Steele was born on July 10, 1842 in Stanstead, Quebec, the Province of Canada, the son of Sanford Steele and Mary Hinman. Steele moved to Vermont at a young age and studied at St. Johnsbury Academy in St. Johnsbury, Vermont. He then taught at a district school in St. Johnsbury, then at Lyndon and became a principal at Cassville High School in Stanstead. By the spring of 1861, he was assistant teacher and master of mathematics in the Lyndon Academy in Lyndon.

He studied law in the law office of his brother, future Vermont Supreme Court justice Benjamin H. Steele, in Derby Line. In July 1862, during the American Civil War, he helped raise men for military service in Derby Line, Newport, and Orleans County. In August 1862, he was commissioned Captain of Company K, 10th Vermont Infantry Regiment. He served with the company for the next two years. In May 1864, he was severely wounded in the Battle of Spotsylvania Court House. Two weeks later, President Lincoln promoted him to captain and Commissary of Subsistence, and in June he was reported to report for duty in New Orleans, Louisiana. In August, he was assigned Commissary of Subsistence of the cavalry forces, Nineteenth Army Corps, on the staff of General E. J. Davis. In February 1865, he was assigned Commissary of Subsistence of a separate cavalry brigade on the staff of Brigadier-General T. J. Lucas. In July, he was transferred and assigned to Natchez, Mississippi on the staff of Major-General J. W. Davidson as Depot and Post Commissary at Natchez and Chief Commissary of the Southern District of Mississippi. He was mustered out in January 1866, and was breveted Major in May 1866.
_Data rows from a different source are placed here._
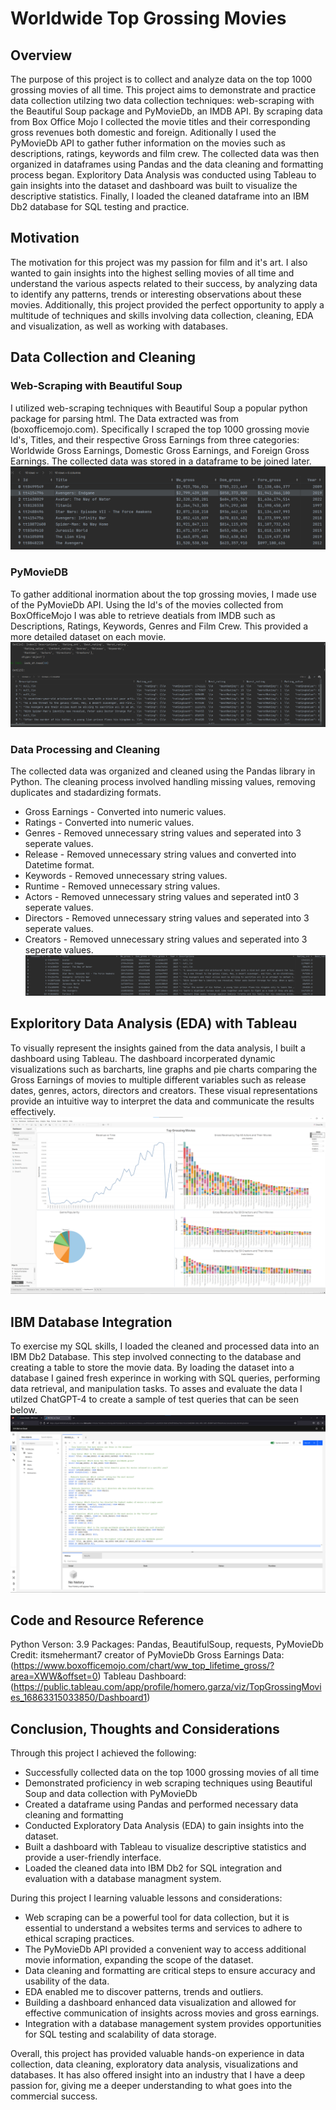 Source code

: # Worldwide Top Grossing Movies

## Overview
The purpose of this project is to collect and analyze data on the top 1000 grossing movies of all time. This project aims to demonstrate and practice data collection utilzing two data collection techniques: web-scraping with the Beautiful Soup package and PyMovieDb, an IMDB API. By scraping data from Box Office Mojo I collected the movie titles and their corresponding gross revenues both domestic and foreign. Aditionally I used the PyMovieDb API to gather futher information on the movies such as descriptions, ratings, keywords and film crew. The collected data was then organized in dataframes using Pandas and the data cleaning and formatting process began. Exploritory Data Analysis was conducted using Tableau to gain insights into the dataset and dashboard was built to visualize the descriptive statistics. Finally, I loaded the cleaned dataframe into an IBM Db2 database for SQL testing and practice.

## Motivation
The motivation for this project was my passion for film and it's art. I also wanted to gain insights into the highest selling movies of all time and understand the various aspects related to their success, by analyzing data to identify any patterns, trends or interesting observations about these movies. Additionally, this project provided the perfect opportunity to apply a multitude of techniques and skills involving data collection, cleaning, EDA and visualization, as well as working with databases. 

## Data Collection and Cleaning
### Web-Scraping with Beautiful Soup
I utilized web-scraping techniques with Beautiful Soup a popular python package for parsing html. The Data extracted was from (boxofficemojo.com). Specifically I scraped the top 1000 grossing movie Id's, Titles, and their respective Gross Earnings from three categories: Worldwide Gross Earnings, Domestic Gross Earnings, and Foreign Gross Earnings. The collected data was stored in a dataframe to be joined later. 
![](Images/mojo_df.png)
### PyMovieDB
To gather additional inormation about the top grossing movies, I made use of the PyMovieDb API. Using the Id's of the movies collected from BoxOfficeMojo I was able to retrieve deatials from IMDB such as Descriptions, Ratings, Keywords, Genres and Film Crew. This provided a more detailed dataset on each movie.
![](Images/imdb_df.png)
### Data Processing and Cleaning
The collected data was organized and cleaned using the Pandas library in Python. The cleaning process involved handling missing values, removing duplicates and stadardizing formats.
* Gross Earnings - Converted into numeric values.
* Ratings - Converted into numeric values.
* Genres - Removed unnecessary string values and seperated into 3 seperate values.
* Release - Removed unnecessary string values and converted into Datetime format.
* Keywords - Removed unnecessary string values.
* Runtime - Removed unnecessary string values. 
* Actors - Removed unnecessary string values and seperated int0 3 seperate values.
* Directors - Removed unnecessary string values and seperated into 3 seperate values.
* Creators - Removed unnecessary string values and seperated into 3 seperate values.
![](Images/top_grossing_cleaned_df.png)
## Exploritory Data Analysis (EDA) with Tableau
To visually represent the insights gained from the data analysis, I built a dashboard using Tableau. The dashboard incorperated dynamic visualizations such as barcharts, line graphs and pie charts comparing the Gross Earnings of movies to multiple different variables such as release dates, genres, actors, directors and creators. These visual representations provide an intuitive way to interpret the data and communicate the results effectively. 
![](Images/Top_grossing_movies_dashboard.png)

## IBM Database Integration
To exercise my SQL skills, I loaded the cleaned and processed data into an IBM Db2 Database. This step involved connecting to the database and creating a table to store the movie data. By loading the dataset into a database I gained fresh experince in working with SQL queries, performing data retrieval, and manipulation tasks. To asses and evaluate the data I utilzed ChatGPT-4 to create a sample of test queries that can be seen below.
![](Images/imb_db_movies_sql_questions.png)

## Code and Resource Reference
Python Verson: 3.9
Packages: Pandas, BeautifulSoup, requests, PyMovieDb
Credit: itsmehermant7 creator of PyMovieDb
Gross Earnings Data: (https://www.boxofficemojo.com/chart/ww_top_lifetime_gross/?area=XWW&offset=0)
Tableau Dashboard: (https://public.tableau.com/app/profile/homero.garza/viz/TopGrossingMovies_16863315033850/Dashboard1)

## Conclusion, Thoughts and Considerations
Through this project I achieved the following:
* Successfully collected data on the top 1000 grossing movies of all time
* Demonstrated proficiency in web scraping techniques using Beautiful Soup and data collection with PyMovieDb
* Created a dataframe using Pandas and performed necessary data cleaning and formatting
* Conducted Exploratory Data Analysis (EDA) to gain insights into the dataset.
* Built a dashboard with Tableau to visualize descriptive statistics and provide a user-friendly interface.
* Loaded the cleaned data into IBM Db2 for SQL integration and evaluation with a database managment system.

During this project I learning valuable lessons and considerations:
* Web scraping can be a powerful tool for data collection, but it is essential to understand a websites terms and services to adhere to ethical scraping practices.
* The PyMovieDb API provided a convenient way to access additional movie information, expanding the scope of the dataset.
* Data cleaning and formatting are critical steps to ensure accuracy and usability of the data.
* EDA enabled me to discover patterns, trends and outliers.
* Building a dashboard enhanced data visualization and allowed for effective communication of insights across movies and gross earnings.
* Integration with a database management system provides opportunities for SQL testing and scalability of data storage. 

Overall, this project has provided valuable hands-on experience in data collection, data cleaning, exploratory data analysis, visualizations and databases. It has also offered insight into an industry that I have a deep passion for, giving me a deeper understanding to what goes into the commercial success.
Steele remained in the South after the war, initially working in cotton planting. In 1868, he began practicing law in St. Joseph, Louisiana. He was also elected Parish Judge of Tensas Parish that year and was re-elected to that office in 1870. In 1871, he was appointed District Attorney of the Thirteenth Judicial District of Louisiana and he was elected to a full term in that office in 1872. In 1875, he was appointed Assistant Attorney General of Louisiana, and later that year Governor Kellogg appointed him Judge of the Superior Criminal Court of New Orleans. In 1876, he was appointed Attorney General of Louisiana. After his term as Attorney General expired, he was elected and re-elected District Attorney of the Thirteenth Judicial District. He also served as a member of the 1868 Louisiana Constitutional Convention and the 1879 Louisiana Constitutional Convention. He was a Republican and considered a "carpetbagger", but he was popular with both parties.
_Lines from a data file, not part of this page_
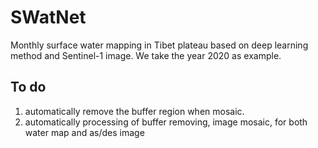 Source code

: # SWatNet
Monthly surface water mapping in Tibet plateau based on deep learning method and Sentinel-1 image. We take the year 2020 as example.



## To do   
1. automatically remove the buffer region when mosaic.
2. automatically processing of buffer removing, image mosaic, for both water map and as/des image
In 1890, Steele moved to New York, settling in Brooklyn and becoming senior partner of the law firm Steele, De Friese & Dickson, later known as Steele De Friese & Steele. He became prominent in the Brooklyn Republican Party, and in 1898 Governor Theodore Roosevelt appointed Brooklyn District Attorney, although a year later he was defeated for election to the office. He was a director of the Brooklyn City Railroad Company and the New York Life Insurance Company, and was a trustee and counsel for the South Brooklyn Savings Institution.

Steele was a member of the Sons of the American Revolution, the Grand Army of the Republic, the Loyal Legion, the New England Society, and the Brooklyn Institute of Arts and Science. In 1877, he married Elizabeth Porter. Their children, all born in Natchez, Mississippi, were Porter, Elizabeth Hinman, Roswell Hiram, Charles Messenger, and Henry Sanford.

Steele died at home of diabetes and heart disease on November 21, 1929. He was buried in Hillside Cemetery in Scotch Plains, New Jersey.